On our last day in El Salvador, we stayed in the Sheraton in San Salvador. (The Sheraton, according to our research, is in the safest part of El Salvador. And it's upscale. It has everything you could ask for--even a workout room -- I was in bliss!) Working out in the morning, I sweated away next to a man who is a human rights activist and works for an NGO (the name I can't recall), who told me how he suspects the ARENA party (the right wing party) might rig the next election, that he suspects them of all kinds of corruption and worse, that he wonders what will happen next, now that the FLMN (the left wing party) has a viable candidate . . . He went on to tell me how many people in El Salvador have no hope, no jobs, no way out of poverty . . . How when the economy is bad in the U.S., it's many many times worse in El Salvador. He kept talking and talking.
He asked me about the Peace Corps, and when I said that the Peace Corps doesn't allow the volunteers to be involved in the politics of El Salvador, he made a few jokes about the P.C..

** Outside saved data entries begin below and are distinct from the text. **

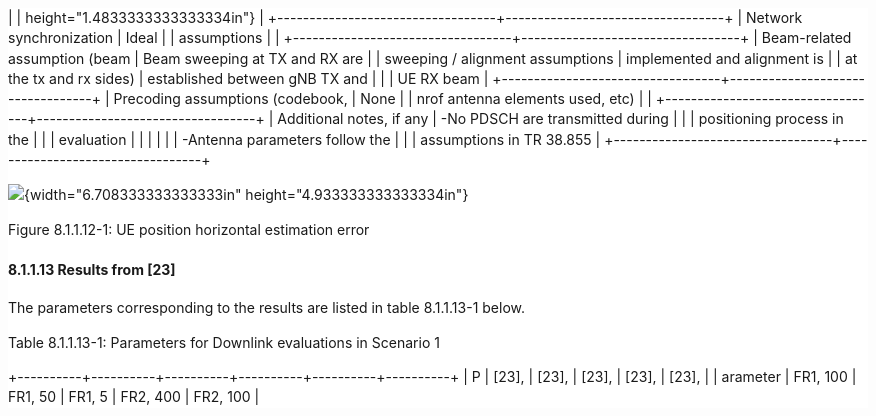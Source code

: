 |                                  | height="1.4833333333333334in"}   |
+----------------------------------+----------------------------------+
| Network synchronization          | Ideal                            |
| assumptions                      |                                  |
+----------------------------------+----------------------------------+
| Beam-related assumption (beam    | Beam sweeping at TX and RX are   |
| sweeping / alignment assumptions | implemented and alignment is     |
| at the tx and rx sides)          | established between gNB TX and   |
|                                  | UE RX beam                       |
+----------------------------------+----------------------------------+
| Precoding assumptions (codebook, | None                             |
| nrof antenna elements used, etc) |                                  |
+----------------------------------+----------------------------------+
| Additional notes, if any         | -No PDSCH are transmitted during |
|                                  | positioning process in the       |
|                                  | evaluation                       |
|                                  |                                  |
|                                  | -Antenna parameters follow the   |
|                                  | assumptions in TR 38.855         |
+----------------------------------+----------------------------------+

![](media/image23.png){width="6.708333333333333in"
height="4.933333333333334in"}

Figure 8.1.1.12-1: UE position horizontal estimation error

#### 8.1.1.13 Results from \[23\]

The parameters corresponding to the results are listed in table
8.1.1.13-1 below.

Table 8.1.1.13-1: Parameters for Downlink evaluations in Scenario 1

+----------+----------+----------+----------+----------+----------+
| P        | \[23\],  | \[23\],  | \[23\],  | \[23\],  | \[23\],  |
| arameter | FR1, 100 | FR1, 50  | FR1, 5   | FR2, 400 | FR2, 100 |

Listening to him talk, I suddenly noticed I wasn't feeling well at all. I spent the rest of my day making trips to the bathroom, feeling eternally grateful I wasn't in one of the latrines at my daughter's Peace Corps village. I wasn't sure whether it was the overwhelm of worry I felt when I listened to this man talk-or if I had somehow managed to drink some of the water. (Politics, I do think, is sickening-here, there, everywhere.)
After a day or so, I realized it was the latter. Thank goodness for Cipro.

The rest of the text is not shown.